■ Stored items from a collection:
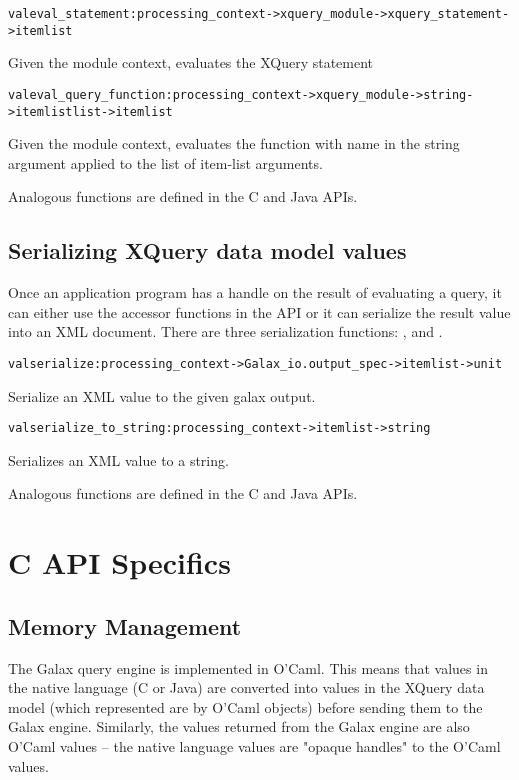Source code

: \begin{alltt}
val eval\_statement 	   : processing\_context -> xquery\_module -> xquery\_statement -> item list
\end{alltt}
       Given the module context, evaluates the XQuery statement 

\begin{alltt}
val eval\_query\_function  : processing\_context -> xquery\_module -> string -> item list list -> item list
\end{alltt}
       Given the module context, evaluates the function with name in the
       string argument applied to the list of item-list arguments.

   Analogous functions are defined in the C and Java APIs.

\subsection{Serializing XQuery data model values}

  Once an application program has a handle on the result of evaluating
  a query, it can either use the accessor functions in the API or it
  can serialize the result value into an XML document.  There are
  three serialization functions: ,
   and . 

\begin{alltt}
val serialize  : processing\_context -> Galax\_io.output\_spec -> item list -> unit
\end{alltt}
    Serialize an XML value to the given galax output. 

\begin{alltt}
    val serialize\_to\_string : processing\_context -> item list -> string
\end{alltt}
Serializes an XML value to a string.

   Analogous functions are defined in the C and Java APIs.

\section{C API Specifics}

\subsection{Memory Management}
\label{sec:cmemory}
  The Galax query engine is implemented in O'Caml.  This means that
  values in the native language (C or Java) are converted into
  values in the XQuery data model (which represented are by O'Caml
  objects) before sending them to the Galax engine.  Similarly, the
  values returned from the Galax engine are also O'Caml values -- the
  native language values are "opaque handles" to the O'Caml values.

■ WHAT THE TASK ASKS: Filter the entries by the string "result" and copy each matching line.

■ WRITTEN RESPONSE:
  Once an application program has a handle on the result of evaluating
  can serialize the result value into an XML document.  There are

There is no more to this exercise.